Using a tidy approach I'll produce a data frame of p-values for each variable.
library(tidyr)
library(dplyr)
library(purrr)
mtcars %>%
select_if(is.numeric) %>%
map(t.test) %>%
lapply(`[[`, "p.value") %>%
as_tibble %>%
gather(key, p.value)
# # A tibble: 11 x 2
# key p.value
# <chr> <dbl>
# 1 mpg 1.526151e-18
# 2 cyl 5.048147e-19
# 3 disp 9.189065e-12
# 4 hp 2.794134e-13
# 5 drat 1.377586e-27
# 6 wt 2.257406e-18
# 7 qsec 7.790282e-33
# 8 vs 2.776961e-05
# 9 am 6.632258e-05
# 10 gear 1.066949e-23
# 11 carb 4.590930e-11
update
Thank you for updating your question, note that the value you included in your earlier comment is likely from your original dataset and is still not reproducible here. When I run the code, this is the output.

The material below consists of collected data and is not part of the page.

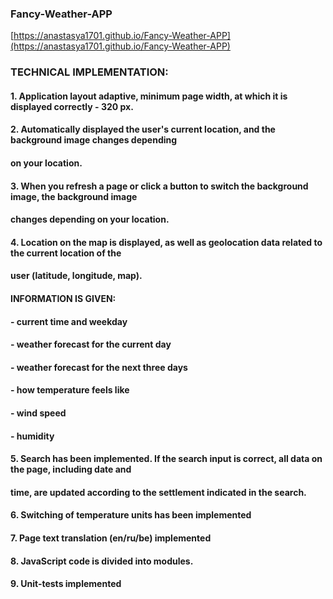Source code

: ### Fancy-Weather-APP
[https://anastasya1701.github.io/Fancy-Weather-APP](https://anastasya1701.github.io/Fancy-Weather-APP)

### TECHNICAL IMPLEMENTATION:

#### 1. Application layout adaptive, minimum page width, at which it is displayed correctly - 320 px.
#### 2.  Automatically displayed the user's current location, and the background image changes depending 
####     on your location.
#### 3. When you refresh a page or click a button to switch the background image, the background image 
####    changes depending on your location.
#### 4. Location on the map is displayed, as well as geolocation data related to the current location of the 
####    user (latitude, longitude, map).

#### INFORMATION IS GIVEN:

#### - current time and weekday
#### - weather forecast for the current day
#### - weather forecast for the next three days
#### - how temperature feels like
#### - wind speed
#### - humidity

#### 5. Search has been implemented. If the search input is correct, all data on the page, including date and 
####    time, are updated according to the settlement indicated in the search.
#### 6. Switching of temperature units has been implemented 
#### 7. Page text translation (en/ru/be) implemented

#### 8. JavaScript code is divided into modules.
#### 9. Unit-tests implemented
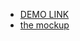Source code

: - [DEMO LINK](https://yusyaboykowa.github.io/body-club/index.html)
- [the mockup](<https://www.figma.com/file/thbiTPQK9mvy9zwlvlj0x0/THE-BODY-CLUB-(Community)?type=design&node-id=0-1&t=Md6kzA8XPs82iwXe-0>)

t.test(dirtax_trev ~ lag2_majority, g)$p.value
# [1] 0.5272474
Please frame your questions in a way that anyone can see the problem in the same way that you do.
To build up the formula you are running through the t.test, I have taken a slightly different approach.
library(magrittr)
library(dplyr)
library(purrr)
g <- tribble(
~dirtax_trev, ~indtax_trev, ~lag2_majority, ~pub_exp,
0.1542, 0.5186, 0, 9754,
0.1603, 0.4935, 0, 9260,
0.1511, 0.5222, 1, 8926,
0.2016, 0.5501, 0, 9682,
0.6555, 0.2862, 1, 10447
)
dummy <- "lag2_majority"
colnames(g) %>%
.[. != dummy] %>% # vector of variables to send through t.test
paste(., "~", dummy) %>% # build formula as character
map(as.formula) %>% # convert to formula class
map(t.test, data = g) %$% # run t.test for each, note the special operator
tibble(
data.name = unlist(lapply(., `[[`, "data.name")),
p.value = unlist(lapply(., `[[`, "p.value"))
)
# # A tibble: 3 x 2
# data.name p.value
# <chr> <dbl>
# 1 dirtax_trev by lag2_majority 0.5272474
# 2 indtax_trev by lag2_majority 0.5021217
# 3 pub_exp by lag2_majority 0.8998690
If you prefer to drop the dummy variable name from data.name, you could modify its assignment in the tibble with:
data.name = unlist(strsplit(unlist(lapply(., `[[`, "data.name")), paste(" by", dummy)))
N.B. I used the special %$% from magrittr to expose the names from the list of tests to build a data frame. I'm sure there are other ways that may be more elegant, however, I find this form quite easy to reason about.